> _Work item_
Give back all of the data, word for word.

> _Available data_
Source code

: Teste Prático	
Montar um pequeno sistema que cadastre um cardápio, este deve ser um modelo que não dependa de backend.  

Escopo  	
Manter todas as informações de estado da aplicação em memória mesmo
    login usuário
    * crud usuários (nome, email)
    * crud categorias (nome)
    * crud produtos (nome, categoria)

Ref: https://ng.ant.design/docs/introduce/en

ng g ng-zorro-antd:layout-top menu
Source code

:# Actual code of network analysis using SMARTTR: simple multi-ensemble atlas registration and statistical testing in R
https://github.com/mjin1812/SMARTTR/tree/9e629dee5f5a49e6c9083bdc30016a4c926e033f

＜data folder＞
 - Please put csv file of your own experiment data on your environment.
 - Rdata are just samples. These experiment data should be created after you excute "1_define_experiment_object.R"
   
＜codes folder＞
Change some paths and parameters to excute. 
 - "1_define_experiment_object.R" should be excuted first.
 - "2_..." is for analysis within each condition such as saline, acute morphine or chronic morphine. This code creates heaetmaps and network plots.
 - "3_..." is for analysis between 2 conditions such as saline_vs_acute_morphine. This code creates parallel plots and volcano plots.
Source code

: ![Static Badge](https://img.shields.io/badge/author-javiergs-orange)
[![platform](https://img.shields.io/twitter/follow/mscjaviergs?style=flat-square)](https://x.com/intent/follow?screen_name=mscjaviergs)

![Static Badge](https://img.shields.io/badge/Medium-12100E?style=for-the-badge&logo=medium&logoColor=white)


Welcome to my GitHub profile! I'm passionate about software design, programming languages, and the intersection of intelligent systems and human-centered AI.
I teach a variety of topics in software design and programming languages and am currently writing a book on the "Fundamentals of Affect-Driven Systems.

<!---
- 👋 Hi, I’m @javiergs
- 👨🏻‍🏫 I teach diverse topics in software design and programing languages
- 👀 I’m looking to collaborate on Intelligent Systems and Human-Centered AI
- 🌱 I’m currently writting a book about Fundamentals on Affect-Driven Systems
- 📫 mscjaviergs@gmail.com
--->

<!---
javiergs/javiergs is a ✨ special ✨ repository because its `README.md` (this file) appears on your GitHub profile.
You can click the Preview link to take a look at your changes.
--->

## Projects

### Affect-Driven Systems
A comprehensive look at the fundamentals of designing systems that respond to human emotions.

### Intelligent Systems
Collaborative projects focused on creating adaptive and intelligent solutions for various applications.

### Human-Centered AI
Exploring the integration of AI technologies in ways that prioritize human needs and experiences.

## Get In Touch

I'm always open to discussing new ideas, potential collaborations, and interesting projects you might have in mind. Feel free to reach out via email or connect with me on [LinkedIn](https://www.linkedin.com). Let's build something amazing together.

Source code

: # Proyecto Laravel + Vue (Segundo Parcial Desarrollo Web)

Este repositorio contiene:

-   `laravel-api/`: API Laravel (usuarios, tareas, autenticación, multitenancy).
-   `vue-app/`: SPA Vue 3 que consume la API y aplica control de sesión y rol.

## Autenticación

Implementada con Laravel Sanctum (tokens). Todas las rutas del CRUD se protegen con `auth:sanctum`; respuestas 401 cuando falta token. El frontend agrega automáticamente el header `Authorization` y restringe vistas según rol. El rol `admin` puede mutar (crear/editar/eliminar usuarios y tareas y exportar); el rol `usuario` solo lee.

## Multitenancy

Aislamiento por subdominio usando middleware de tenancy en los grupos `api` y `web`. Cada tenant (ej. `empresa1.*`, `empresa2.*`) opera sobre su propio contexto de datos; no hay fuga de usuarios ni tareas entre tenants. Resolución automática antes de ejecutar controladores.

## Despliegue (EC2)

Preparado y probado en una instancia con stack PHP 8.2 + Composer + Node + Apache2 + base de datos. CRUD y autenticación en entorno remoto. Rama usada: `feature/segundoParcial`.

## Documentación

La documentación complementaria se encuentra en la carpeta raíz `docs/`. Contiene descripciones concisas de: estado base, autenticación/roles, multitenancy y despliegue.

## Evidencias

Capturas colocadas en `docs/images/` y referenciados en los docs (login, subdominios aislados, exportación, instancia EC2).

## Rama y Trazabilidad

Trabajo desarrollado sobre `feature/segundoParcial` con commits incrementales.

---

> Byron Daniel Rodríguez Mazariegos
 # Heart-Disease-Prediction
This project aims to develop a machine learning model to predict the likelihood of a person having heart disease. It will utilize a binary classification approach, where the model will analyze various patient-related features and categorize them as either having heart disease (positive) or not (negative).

> _Solved problem_
Source code

: Teste Prático	
Montar um pequeno sistema que cadastre um cardápio, este deve ser um modelo que não dependa de backend.  

Escopo  	
Manter todas as informações de estado da aplicação em memória mesmo
    login usuário
    * crud usuários (nome, email)
    * crud categorias (nome)
    * crud produtos (nome, categoria)

Ref: https://ng.ant.design/docs/introduce/en

ng g ng-zorro-antd:layout-top menu
Source code

:# Actual code of network analysis using SMARTTR: simple multi-ensemble atlas registration and statistical testing in R
https://github.com/mjin1812/SMARTTR/tree/9e629dee5f5a49e6c9083bdc30016a4c926e033f

＜data folder＞
 - Please put csv file of your own experiment data on your environment.
 - Rdata are just samples. These experiment data should be created after you excute "1_define_experiment_object.R"
   
＜codes folder＞
Change some paths and parameters to excute. 
 - "1_define_experiment_object.R" should be excuted first.
 - "2_..." is for analysis within each condition such as saline, acute morphine or chronic morphine. This code creates heaetmaps and network plots.
 - "3_..." is for analysis between 2 conditions such as saline_vs_acute_morphine. This code creates parallel plots and volcano plots.
Source code

: ![Static Badge](https://img.shields.io/badge/author-javiergs-orange)
[![platform](https://img.shields.io/twitter/follow/mscjaviergs?style=flat-square)](https://x.com/intent/follow?screen_name=mscjaviergs)

![Static Badge](https://img.shields.io/badge/Medium-12100E?style=for-the-badge&logo=medium&logoColor=white)


Welcome to my GitHub profile! I'm passionate about software design, programming languages, and the intersection of intelligent systems and human-centered AI.
I teach a variety of topics in software design and programming languages and am currently writing a book on the "Fundamentals of Affect-Driven Systems.

<!---
- 👋 Hi, I’m @javiergs
- 👨🏻‍🏫 I teach diverse topics in software design and programing languages
- 👀 I’m looking to collaborate on Intelligent Systems and Human-Centered AI
- 🌱 I’m currently writting a book about Fundamentals on Affect-Driven Systems
- 📫 mscjaviergs@gmail.com
--->

<!---
javiergs/javiergs is a ✨ special ✨ repository because its `README.md` (this file) appears on your GitHub profile.
You can click the Preview link to take a look at your changes.
--->

## Projects

### Affect-Driven Systems
A comprehensive look at the fundamentals of designing systems that respond to human emotions.

### Intelligent Systems
Collaborative projects focused on creating adaptive and intelligent solutions for various applications.

### Human-Centered AI
Exploring the integration of AI technologies in ways that prioritize human needs and experiences.

## Get In Touch

I'm always open to discussing new ideas, potential collaborations, and interesting projects you might have in mind. Feel free to reach out via email or connect with me on [LinkedIn](https://www.linkedin.com). Let's build something amazing together.

Source code

: # Proyecto Laravel + Vue (Segundo Parcial Desarrollo Web)

Este repositorio contiene:

-   `laravel-api/`: API Laravel (usuarios, tareas, autenticación, multitenancy).
-   `vue-app/`: SPA Vue 3 que consume la API y aplica control de sesión y rol.

## Autenticación

Implementada con Laravel Sanctum (tokens). Todas las rutas del CRUD se protegen con `auth:sanctum`; respuestas 401 cuando falta token. El frontend agrega automáticamente el header `Authorization` y restringe vistas según rol. El rol `admin` puede mutar (crear/editar/eliminar usuarios y tareas y exportar); el rol `usuario` solo lee.

## Multitenancy

Aislamiento por subdominio usando middleware de tenancy en los grupos `api` y `web`. Cada tenant (ej. `empresa1.*`, `empresa2.*`) opera sobre su propio contexto de datos; no hay fuga de usuarios ni tareas entre tenants. Resolución automática antes de ejecutar controladores.

## Despliegue (EC2)

Preparado y probado en una instancia con stack PHP 8.2 + Composer + Node + Apache2 + base de datos. CRUD y autenticación en entorno remoto. Rama usada: `feature/segundoParcial`.

## Documentación

La documentación complementaria se encuentra en la carpeta raíz `docs/`. Contiene descripciones concisas de: estado base, autenticación/roles, multitenancy y despliegue.

## Evidencias

Capturas colocadas en `docs/images/` y referenciados en los docs (login, subdominios aislados, exportación, instancia EC2).

## Rama y Trazabilidad

Trabajo desarrollado sobre `feature/segundoParcial` con commits incrementales.

---

> Byron Daniel Rodríguez Mazariegos
 # Heart-Disease-Prediction
This project aims to develop a machine learning model to predict the likelihood of a person having heart disease. It will utilize a binary classification approach, where the model will analyze various patient-related features and categorize them as either having heart disease (positive) or not (negative).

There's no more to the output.